**** Data provided
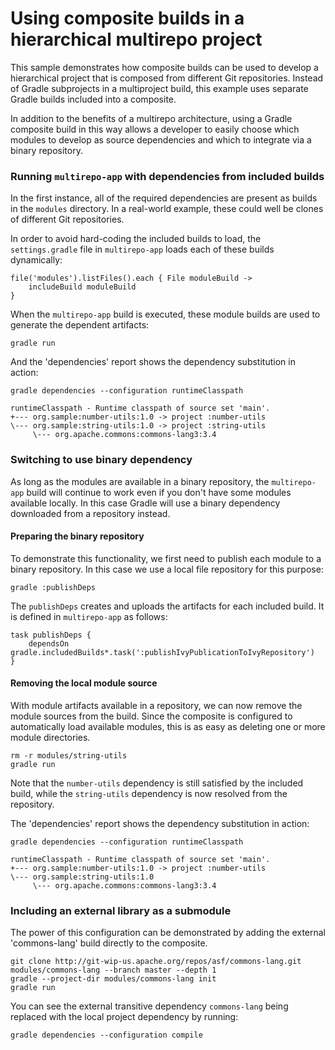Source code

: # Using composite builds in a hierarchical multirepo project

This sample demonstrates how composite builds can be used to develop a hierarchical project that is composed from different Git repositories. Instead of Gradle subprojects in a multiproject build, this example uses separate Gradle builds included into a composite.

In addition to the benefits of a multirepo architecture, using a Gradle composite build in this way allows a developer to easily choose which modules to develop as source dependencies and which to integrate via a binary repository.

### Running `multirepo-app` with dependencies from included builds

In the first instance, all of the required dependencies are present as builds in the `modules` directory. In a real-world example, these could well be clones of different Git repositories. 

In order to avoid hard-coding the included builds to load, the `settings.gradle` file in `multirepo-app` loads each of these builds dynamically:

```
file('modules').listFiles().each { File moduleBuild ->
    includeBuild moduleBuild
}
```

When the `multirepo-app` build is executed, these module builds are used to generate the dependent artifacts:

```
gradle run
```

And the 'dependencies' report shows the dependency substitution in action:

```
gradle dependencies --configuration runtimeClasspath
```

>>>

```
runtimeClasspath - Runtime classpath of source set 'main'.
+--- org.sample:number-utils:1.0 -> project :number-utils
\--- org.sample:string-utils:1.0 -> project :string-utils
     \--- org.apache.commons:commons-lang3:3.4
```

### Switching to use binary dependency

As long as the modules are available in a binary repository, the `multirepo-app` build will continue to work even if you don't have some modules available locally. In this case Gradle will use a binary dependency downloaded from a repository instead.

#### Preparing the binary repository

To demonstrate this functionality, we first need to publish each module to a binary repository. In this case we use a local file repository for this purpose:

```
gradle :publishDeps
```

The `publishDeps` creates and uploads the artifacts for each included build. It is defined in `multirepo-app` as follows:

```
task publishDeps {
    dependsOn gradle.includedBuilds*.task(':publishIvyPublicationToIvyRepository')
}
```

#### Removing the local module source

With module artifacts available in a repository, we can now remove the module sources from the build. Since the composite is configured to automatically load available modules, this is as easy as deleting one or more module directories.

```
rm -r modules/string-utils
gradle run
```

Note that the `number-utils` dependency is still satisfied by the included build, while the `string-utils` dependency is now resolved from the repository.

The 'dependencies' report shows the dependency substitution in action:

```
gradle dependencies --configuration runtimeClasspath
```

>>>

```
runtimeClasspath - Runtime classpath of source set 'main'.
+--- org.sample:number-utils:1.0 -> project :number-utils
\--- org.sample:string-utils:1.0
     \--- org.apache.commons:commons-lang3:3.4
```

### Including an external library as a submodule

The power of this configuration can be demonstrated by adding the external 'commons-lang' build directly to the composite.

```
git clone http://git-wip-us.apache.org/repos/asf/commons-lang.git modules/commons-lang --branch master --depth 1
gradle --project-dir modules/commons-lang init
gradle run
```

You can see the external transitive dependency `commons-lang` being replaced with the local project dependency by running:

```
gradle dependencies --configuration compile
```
********
● **Task brief**: Whenever a line of the data above includes the word "sample", copy that line.

● **Answer space**:
This sample demonstrates how composite builds can be used to develop a hierarchical project that is composed from different Git repositories. Instead of Gradle subprojects in a multiproject build, this example uses separate Gradle builds included into a composite.
+--- org.sample:number-utils:1.0 -> project :number-utils
\--- org.sample:string-utils:1.0 -> project :string-utils
+--- org.sample:number-utils:1.0 -> project :number-utils
\--- org.sample:string-utils:1.0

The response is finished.